In order to initialize spark, the environment need to be define about where to look at the Java, pyspark both remotely and local.

In [1]:
import findspark
import os
findspark.init(spark_home='/opt/spark')
os.environ['JAVA_HOME'] = '/usr/lib/jvm/java-11-openjdk-arm64/'
os.environ['PYSPARK_PYTHON'] = '/usr/local/bin/python3.11'
os.environ['PYSPARK_DRIVER_PYTHON'] = '/home/datasaku/repo/datasaku/.venv/bin/python3'

endpoint or uri that are used below are form of dns service mentioned in this [link](https://kubernetes.io/docs/concepts/services-networking/dns-pod-service/#a-aaaa-records). my-svc.my-namespace.svc.cluster-domain.example (eg: minio-service.minio-dev.svc.cluster.local)

In [2]:
import pyspark
from pyspark.sql import SparkSession
import os
import socket

conf = pyspark.SparkConf().setAll([
    ('spark.driver.host', socket.gethostbyname(socket.gethostname()))
    , ('spark.app.name', 'test')
    , ('spark.master', "spark://spark-master.spark-dev.svc.cluster.local:7077")
    , ("spark.sql.extensions", "org.apache.iceberg.spark.extensions.IcebergSparkSessionExtensions,org.projectnessie.spark.extensions.NessieSparkSessionExtensions")
    , ('spark.hadoop.fs.s3a.endpoint', "http://minio-service.minio-dev.svc.cluster.local:6544")
    # for minio spark
    , ('spark.hadoop.fs.s3a.access.key','minio')
    , ('spark.hadoop.fs.s3a.secret.key', 'minio123')
    , ('spark.hadoop.fs.s3a.path.style.access', 'true')
    , ("spark.hadoop.fs.s3a.connection.ssl.enabled", "false")
    # for iceberg minio jdbc
    , ('spark.sql.catalog.nessie_catalog', 'org.apache.iceberg.spark.SparkCatalog')
    , ("spark.sql.catalog.nessie_catalog.catalog-impl", "org.apache.iceberg.nessie.NessieCatalog")
    , ('spark.sql.defaultCatalog', 'nessie_catalog')
    , ('spark.sql.catalog.nessie_catalog.warehouse', 's3a://iceberg/')
    # ip of service postgre
    , ('spark.sql.catalog.nessie_catalog.uri', 'http://nessie-service.nessie-dev.svc.cluster.local:6788/api/v1')
    , ('spark.sql.catalog.nessie_catalog.ref', 'main')
    , ("spark.sql.catalog.nessie_catalog.authentication.type", 'NONE')
    ])
sc = pyspark.SparkContext(conf=conf)
spark = SparkSession.builder.config(conf=conf).getOrCreate()
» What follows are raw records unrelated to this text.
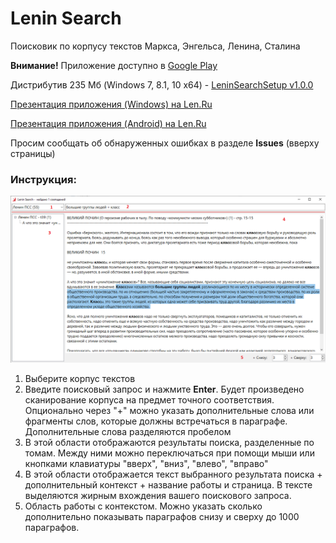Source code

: # Lenin Search
Поисковик по корпусу текстов Маркса, Энгельса, Ленина, Сталина

**Внимание!** Приложение доступно в [Google Play](https://play.google.com/store/apps/details?id=dikt_prole.leninsearch) 

Дистрибутив 235 Мб (Windows 7, 8.1, 10 x64) - [LeninSearchSetup v1.0.0](https://github.com/dikt-prole/lenin-search/releases/download/lenin-search-v1.0.0/LeninSearchSetup.v1.0.0.msi)

[Презентация приложения (Windows) на Len.Ru](https://youtu.be/eXpYrFGss3g)

[Презентация приложения (Android) на Len.Ru](https://www.youtube.com/watch?v=FdG1vtNNu8E)

Просим сообщать об обнаруженных ошибках в разделе **Issues** (вверху страницы)

### Инструкция:
![Инструкция](instruction.png)

1. Выберите корпус текстов
2. Введите поисковый запрос и нажмите **Enter**. Будет произведено сканирование корпуса на предмет точного соответствия. Опционально через "+" можно указать дополнительные слова или фрагменты слов, которые должны встречаться в параграфе. Дополнительные слова разделяются пробелом
3. В этой области отображаются результаты поиска, разделенные по томам. Между ними можно переключаться при помощи мыши или кнопками клавиатуры "вверх", "вниз", "влево", "вправо"
4. В этой области отображается текст выбранного результата поиска + дополнительный контекст + название работы и страница. В тексте выделяются жирным вхождения вашего поискового запроса.
5. Область работы с контекстом. Можно указать сколько дополнительно показывать параграфов снизу и сверху до 1000 параграфов.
Setting default log level to "WARN".
To adjust logging level use sc.setLogLevel(newLevel). For SparkR, use setLogLevel(newLevel).
25/01/04 15:23:17 WARN NativeCodeLoader: Unable to load native-hadoop library for your platform... using builtin-java classes where applicable


## Sample Operation

In [3]:
# get the branch reference for the nessie catalog
spark.sql("LIST REFERENCES IN nessie_catalog").show()

+-------+----+--------------------+
|refType|name|                hash|
+-------+----+--------------------+
| Branch|main|85da420689e1ce586...|
+-------+----+--------------------+



In [4]:
# create namespace to be used under the nessie_catalog
spark.sql("CREATE NAMESPACE nessie_catalog.datasaku").show()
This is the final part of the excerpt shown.